* What the task asks *
Could you filter the records below down to the lines that include the word "Easy"?

*** Exercise material Section Begins ***

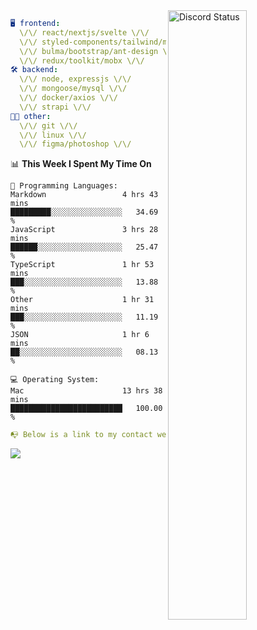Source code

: 
<a href="https://discord.com/users/279302975371870218" target="_blank">
    <img width="50%" align="right" alt="Discord Status" src="https://lanyard.cnrad.dev/api/279302975371870218?bg=161B22&borderRadius=5px%205px%200%200&hideTimestamp=true&idleMessage=Just%20chillin%27%20at%20the%20moment&animated=true">
</a>

```yaml
🖥️ frontend: 
  \/\/ react/nextjs/svelte \/\/
  \/\/ styled-components/tailwind/mui/
  \/\/ bulma/bootstrap/ant-design \/\/
  \/\/ redux/toolkit/mobx \/\/
🛠 backend: 
  \/\/ node, expressjs \/\/
  \/\/ mongoose/mysql \/\/
  \/\/ docker/axios \/\/
  \/\/ strapi \/\/
👨‍💻 other: 
  \/\/ git \/\/ 
  \/\/ linux \/\/
  \/\/ figma/photoshop \/\/
```
<!--START_SECTION:waka-->
📊 **This Week I Spent My Time On** 

```text
💬 Programming Languages: 
Markdown                 4 hrs 43 mins       █████████░░░░░░░░░░░░░░░░   34.69 % 
JavaScript               3 hrs 28 mins       ██████░░░░░░░░░░░░░░░░░░░   25.47 % 
TypeScript               1 hr 53 mins        ███░░░░░░░░░░░░░░░░░░░░░░   13.88 % 
Other                    1 hr 31 mins        ███░░░░░░░░░░░░░░░░░░░░░░   11.19 % 
JSON                     1 hr 6 mins         ██░░░░░░░░░░░░░░░░░░░░░░░   08.13 % 

💻 Operating System: 
Mac                      13 hrs 38 mins      █████████████████████████   100.00 % 
```


<!--END_SECTION:waka-->
```yaml
📭 Below is a link to my contact website 
```
<a href="https://mxns.xyz" target="_black"> <img src="https://img.shields.io/badge/website-161B22?style=for-the-badge&logo=About.me&logoColor=white"></img> <a/>
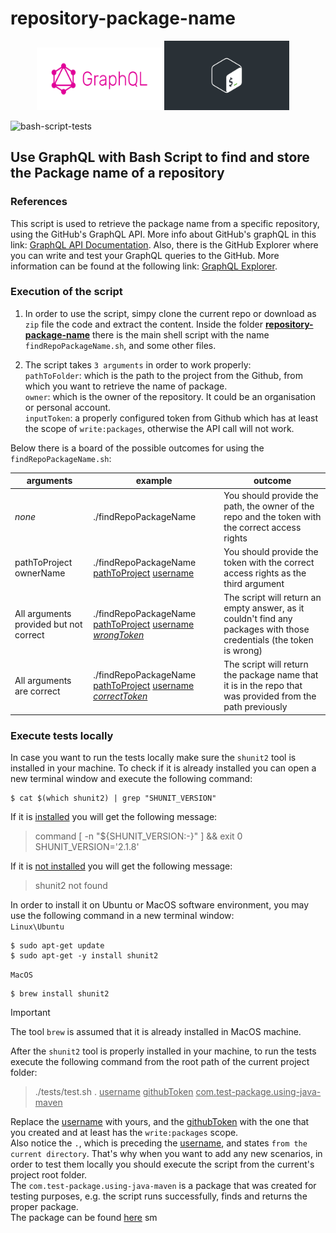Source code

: # repository-package-name
<p align="center">
<img src="images/graphQL_logo.png" alt="image" width="200px" height="100">
<img src="images/shell_script_logo.jpeg" alt="image" width="200px" height="auto"> &nbsp; &nbsp;
</p>

![bash-script-tests](https://github.com/marrinosnis/repository-package-name/actions/workflows/run-tests.yaml/badge.svg)
## Use GraphQL with Bash Script to find and store the Package name of a repository

### References
This script is used to retrieve the package name from a specific repository, using the GitHub's GraphQL API. More info about GitHub's graphQL 
in this link: [GraphQL API Documentation](https://docs.github.com/en/graphql). Also, there is the GitHub Explorer where you can write and test 
your GraphQL queries to the GitHub. More information can be found at the following link: [GraphQL Explorer](https://docs.github.com/en/graphql/overview/explorer).

### Execution of the script

1) In order to use the script, simpy clone the current repo or download as `zip` file the code and extract the content. 
   Inside the folder <ins>**repository-package-name**</ins> there is the main shell script with
   the name `findRepoPackageName.sh`, and some other files.

2) The script takes `3 arguments` in order to work properly:\
 `pathToFolder`: which is the path to the project from the Github, from which you want to retrieve the name of package.\
 `owner`: which is the owner of the repository. It could be an organisation or personal account.\
 `inputToken`: a properly configured token from Github which has at least the scope of `write:packages`, otherwise the API call will not work.

 Below there is a board of the possible outcomes for using the `findRepoPackageName.sh`:

| **arguments**                          | **example**                                                                                   | **outcome**                                                                                                          |
|----------------------------------------|-----------------------------------------------------------------------------------------------|----------------------------------------------------------------------------------------------------------------------|
| *none*                                 | ./findRepoPackageName                                                                         | You should provide the path, the owner of the repo and the token with the correct access rights                      |
| pathToProject ownerName                | ./findRepoPackageName <ins>pathToProject</ins> <ins>username</ins>                            | You should provide the token with the correct access rights as the third argument                                    |
| All arguments provided but not correct | ./findRepoPackageName <ins>pathToProject</ins> <ins>username</ins>  <ins>*wrongToken*</ins>   | The script will return an empty answer, as it couldn't find any packages with those credentials (the token is wrong) |
| All arguments are correct              | ./findRepoPackageName <ins>pathToProject</ins> <ins>username</ins>  <ins>*correctToken*</ins> | The script will return the package name that it is in the repo that was provided from the path previously            | 
    
### Execute tests locally

In case you want to run the tests locally make sure the `shunit2` tool is installed in your machine. To check if it is already installed you can open a new terminal window and execute 
   the following command:
```commandline
$ cat $(which shunit2) | grep "SHUNIT_VERSION"
```
If it is <ins>installed</ins> you will get the following message:
> command [ -n "${SHUNIT_VERSION:-}" ] && exit 0\
 SHUNIT_VERSION='2.1.8'

If it is <ins>not installed</ins> you will get the following message:
> shunit2 not found

In order to install it on Ubuntu or MacOS software environment, you may use the following command in a new terminal window:\
`Linux\Ubuntu`
```
$ sudo apt-get update
$ sudo apt-get -y install shunit2
```

`MacOS`

```
$ brew install shunit2
```
> [!IMPORTANT]  
> The tool `brew` is assumed that it is already installed in MacOS machine.

After the `shunit2` tool is properly installed in your machine, to run the tests execute the following command from the 
root path of the current project folder:
>./tests/test.sh . <ins>username</ins> <ins>githubToken</ins> <ins>com.test-package.using-java-maven</ins>

Replace the <ins>username</ins> with yours, and the <ins>githubToken</ins> with the one that you created and at least
has the `write:packages` scope.\
Also notice the `.`, which is preceding the <ins>username</ins>, and states `from the current directory`. That's why when you want
to add any new scenarios, in order to test them locally you should execute the script from the current's project root folder.\
The `com.test-package.using-java-maven` is a package that was created for testing purposes, e.g. the script runs
successfully, finds and returns the proper package.\
The package can be found [here](https://github.com/marrinosnis/repository-package-name/packages/2046596)
sm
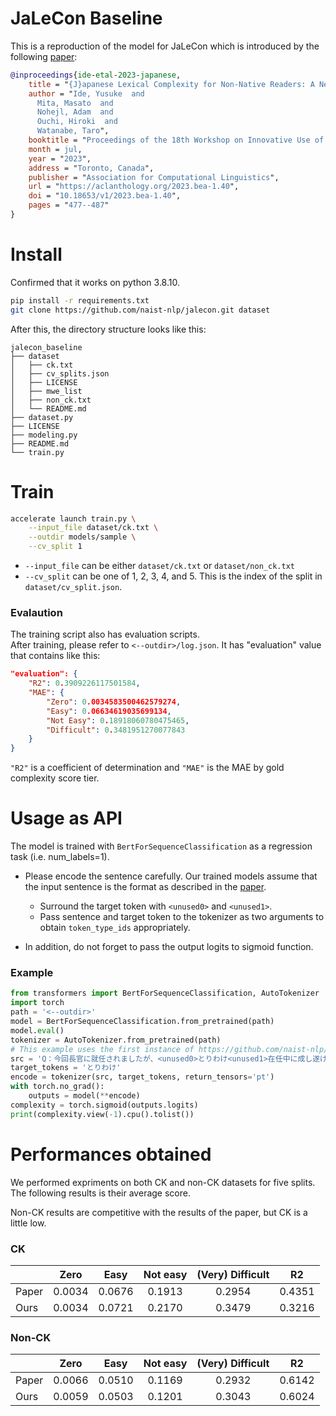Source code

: # JaLeCon Baseline

This is a reproduction of the model for JaLeCon which is introduced by the following [paper](https://aclanthology.org/2023.bea-1.40):

```bibtex
@inproceedings{ide-etal-2023-japanese,
    title = "{J}apanese Lexical Complexity for Non-Native Readers: A New Dataset",
    author = "Ide, Yusuke  and
      Mita, Masato  and
      Nohejl, Adam  and
      Ouchi, Hiroki  and
      Watanabe, Taro",
    booktitle = "Proceedings of the 18th Workshop on Innovative Use of NLP for Building Educational Applications (BEA 2023)",
    month = jul,
    year = "2023",
    address = "Toronto, Canada",
    publisher = "Association for Computational Linguistics",
    url = "https://aclanthology.org/2023.bea-1.40",
    doi = "10.18653/v1/2023.bea-1.40",
    pages = "477--487"
}
```

# Install
Confirmed that it works on python 3.8.10.
```sh
pip install -r requirements.txt
git clone https://github.com/naist-nlp/jalecon.git dataset
```

After this, the directory structure looks like this:
```
jalecon_baseline
├── dataset
│   ├── ck.txt
│   ├── cv_splits.json
│   ├── LICENSE
│   ├── mwe_list
│   ├── non_ck.txt
│   └── README.md
├── dataset.py
├── LICENSE
├── modeling.py
├── README.md
└── train.py
```

# Train

```sh
accelerate launch train.py \
    --input_file dataset/ck.txt \
    --outdir models/sample \
    --cv_split 1
```

- `--input_file` can be either `dataset/ck.txt` or `dataset/non_ck.txt`
- `--cv_split` can be one of 1, 2, 3, 4, and 5. This is the index of the split in `dataset/cv_split.json`.

### Evalaution

The training script also has evaluation scripts.  
After training, please refer to `<--outdir>/log.json`. It has "evaluation" value that contains like this:
```json
"evaluation": {
    "R2": 0.3909226117501584,
    "MAE": {
        "Zero": 0.0034583500462579274,
        "Easy": 0.06634619035699134,
        "Not Easy": 0.18918060780475465,
        "Difficult": 0.3481951270077843
    }
}
```
`"R2"` is a coefficient of determination and `"MAE"` is the MAE by gold complexity score tier.

# Usage as API

The model is trained with `BertForSequenceClassification` as a regression task (i.e. num_labels=1).

- Please encode the sentence carefully. Our trained models assume that the input sentence is the format as described in the [paper](https://aclanthology.org/2023.bea-1.40/).
    - Surround the target token with `<unused0>` and `<unused1>`.
    - Pass sentence and target token to the tokenizer as two arguments to obtain `token_type_ids` appropriately.
    
- In addition, do not forget to pass the output logits to sigmoid function.

### Example
```python
from transformers import BertForSequenceClassification, AutoTokenizer
import torch
path = '<--outdir>'
model = BertForSequenceClassification.from_pretrained(path)
model.eval()
tokenizer = AutoTokenizer.from_pretrained(path)
# This example uses the first instance of https://github.com/naist-nlp/jalecon/blob/main/ck.txt.
src = 'Q：今回長官に就任されましたが、<unused0>とりわけ<unused1>在任中に成し遂げたいことなどの抱負をお聞かせください。'
target_tokens = 'とりわけ'
encode = tokenizer(src, target_tokens, return_tensors='pt')
with torch.no_grad():
    outputs = model(**encode)
complexity = torch.sigmoid(outputs.logits)
print(complexity.view(-1).cpu().tolist())
```

# Performances obtained

We performed expriments on both CK and non-CK datasets for five splits.  
The following results is their average score.

Non-CK results are competitive with the results of the paper, but CK is a little low.

### CK

||Zero|Easy|Not easy|(Very) Difficult|R2|
|:--|:-:|:-:|:-:|:-:|:-:|
|Paper|0.0034|0.0676|0.1913|0.2954|0.4351|
|Ours|0.0034|0.0721|0.2170|0.3479|0.3216|

### Non-CK

||Zero|Easy|Not easy|(Very) Difficult|R2|
|:--|:-:|:-:|:-:|:-:|:-:|
|Paper|0.0066|0.0510|0.1169|0.2932|0.6142|
|Ours|0.0059|0.0503|0.1201|0.3043|0.6024|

*** Exercise material Section Ends ***

* Task result *
        "Easy": 0.06634619035699134,
        "Not Easy": 0.18918060780475465,
||Zero|Easy|Not easy|(Very) Difficult|R2|
||Zero|Easy|Not easy|(Very) Difficult|R2|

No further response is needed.